Sean Kelly sean at invisibleduck.org
Tue Jul 27 16:43:42 PDT 2010


Andrej Mitrovic Wrote:

> On Wed, Jul 28, 2010 at 12:34 AM, Sean Kelly <sean at invisibleduck.org> wrote:
> 
> > Sean Kelly Wrote:
> > >
> > > I think it's Windows integration that's the problem, on OSX I get:
> > >
> > > [H][a][l][l][?][?][,][ ][V][?][?][r][l][d][!]
> > > [H][a][l][l][å][,][ ][V][ä][r][l][d][!]
> > >
> > > which is essentially correct.  The only difference between this and doing
> > the same thing in C and using printf() in place of write() is that both
> > lines display correctly in C.  I think printf() must be detecting partial
> > UTF-8 characters and buffering until the complete chunk has arrived.
> >  Interestingly, the C output can't even be broken by badly timed calls to
> > fflush(), so the buffering is happening at a fairly high level.  I'd be
> > interested in seeing the same thing in write() at some point.
> >
> > Ah, write() already works that way.  It was the brackets that were screwing
> > things up.
> >
> 
> You are right about printf(), I'm getting the correct output with this code:
> 
> import std.stdio, std.stream;
> 
> void main() {
>     string str = "Hall\u00E5, V\u00E4rld!";
>     foreach (dchar c; str) {
>         printf("%c", c);
>     }
>     writeln();
> }
> 
> Hallå, Värld!
> 
> Should I file this as a Windows bug for DMD?

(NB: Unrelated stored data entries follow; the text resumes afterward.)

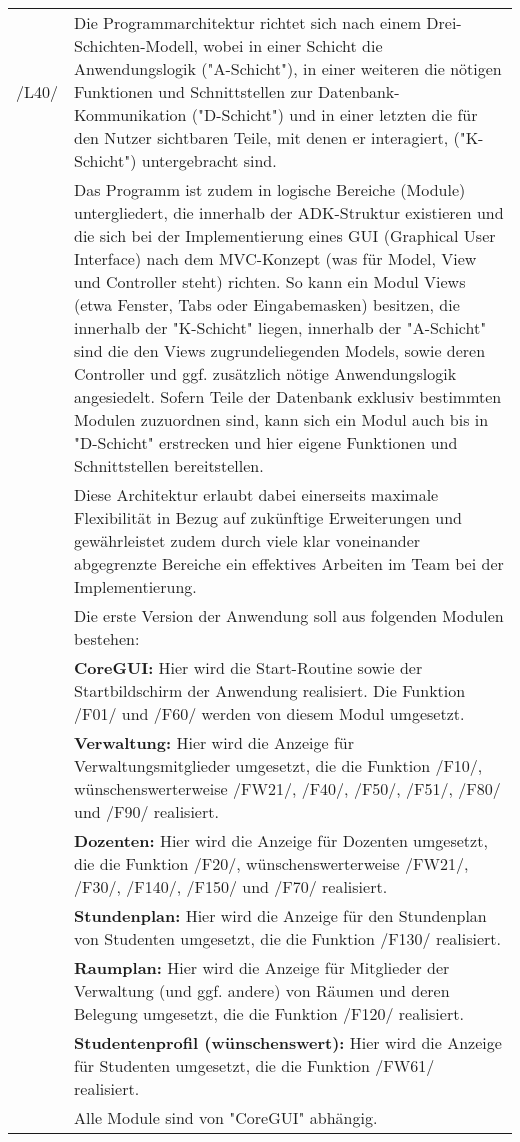 \begin{tabular}{p{1.5cm}p{14.5cm}}
						
	 /L40/	& Die Programmarchitektur richtet sich nach einem Drei-Schichten-Modell, wobei in einer Schicht die Anwendungslogik ("A-Schicht"), in einer weiteren die nötigen Funktionen und Schnittstellen zur Datenbank-Kommunikation ("D-Schicht") und in einer letzten die für den Nutzer sichtbaren Teile, mit denen er interagiert, ("K-Schicht") untergebracht sind.\\
	 & Das Programm ist zudem in logische Bereiche (Module) untergliedert, die innerhalb der ADK-Struktur existieren und die sich bei der Implementierung eines GUI (Graphical User Interface) nach dem MVC-Konzept (was für Model, View und Controller steht) richten. So kann ein Modul Views (etwa Fenster, Tabs oder Eingabemasken) besitzen, die innerhalb der "K-Schicht" liegen, innerhalb der "A-Schicht" sind die den Views zugrundeliegenden Models, sowie deren Controller und ggf. zusätzlich nötige Anwendungslogik angesiedelt. Sofern Teile der Datenbank exklusiv bestimmten Modulen zuzuordnen sind, kann sich ein Modul auch bis in "D-Schicht" erstrecken und hier eigene Funktionen und Schnittstellen bereitstellen. \\
	 & Diese Architektur erlaubt dabei einerseits maximale Flexibilität in Bezug auf zukünftige Erweiterungen und gewährleistet zudem durch viele klar voneinander abgegrenzte Bereiche ein effektives Arbeiten im Team bei der Implementierung. \\[0.15cm]
	 &	Die erste Version der Anwendung soll aus folgenden Modulen bestehen: \\[0.15cm]
	 &	\textbf{CoreGUI:} Hier wird die Start-Routine sowie der Startbildschirm der Anwendung realisiert. Die Funktion /F01/ und /F60/ werden von diesem Modul umgesetzt.\\[0.15cm]
	 &	\textbf{Verwaltung:} Hier wird die Anzeige für Verwaltungsmitglieder umgesetzt, die die Funktion /F10/, wünschenswerterweise /FW21/, /F40/, /F50/, /F51/, /F80/ und /F90/ realisiert.\\[0.15cm]
	 &	\textbf{Dozenten:} Hier wird die Anzeige für Dozenten umgesetzt, die die Funktion /F20/, wünschenswerterweise /FW21/, /F30/, /F140/, /F150/ und /F70/ realisiert.\\[0.15cm]
	 &	\textbf{Stundenplan:} Hier wird die Anzeige für den Stundenplan von Studenten umgesetzt, die die Funktion /F130/ realisiert.\\
	 &	\textbf{Raumplan:} Hier wird die Anzeige für Mitglieder der Verwaltung (und ggf. andere) von Räumen und deren Belegung umgesetzt, die die Funktion /F120/ realisiert.\\[0.15cm]
	 &	\textbf{Studentenprofil (wünschenswert):} Hier wird die Anzeige für Studenten umgesetzt, die die Funktion /FW61/ realisiert.\\[0.15cm]
	 & Alle Module sind von "CoreGUI" abhängig.\\[0.25cm]

\end{tabular}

Yes.  I looked into this briefly, and after a bit of googling, it looks like fwide() isn't implemented on Windows (unless Walter had done this himself in the DMC libraries).  See here:

http://blogs.msdn.com/b/michkap/archive/2009/06/23/9797156.aspx

If I change std.stdio.LockingTextWriter.put(C)(C c) to always use the version(Windows) code for a 32-bit argument it *almost* works correctly.  Instead of garbage, the Unicode characters are a lowercase o with an accent above (U+01A1 I believe) and an uppercase sigma (U+01A9).  I'll have to spend some more time later trying to figure out why it's these characters and not the intended ones.  I wouldn't think that endian issues should be relevant, but that's the only thing I've come up with so far.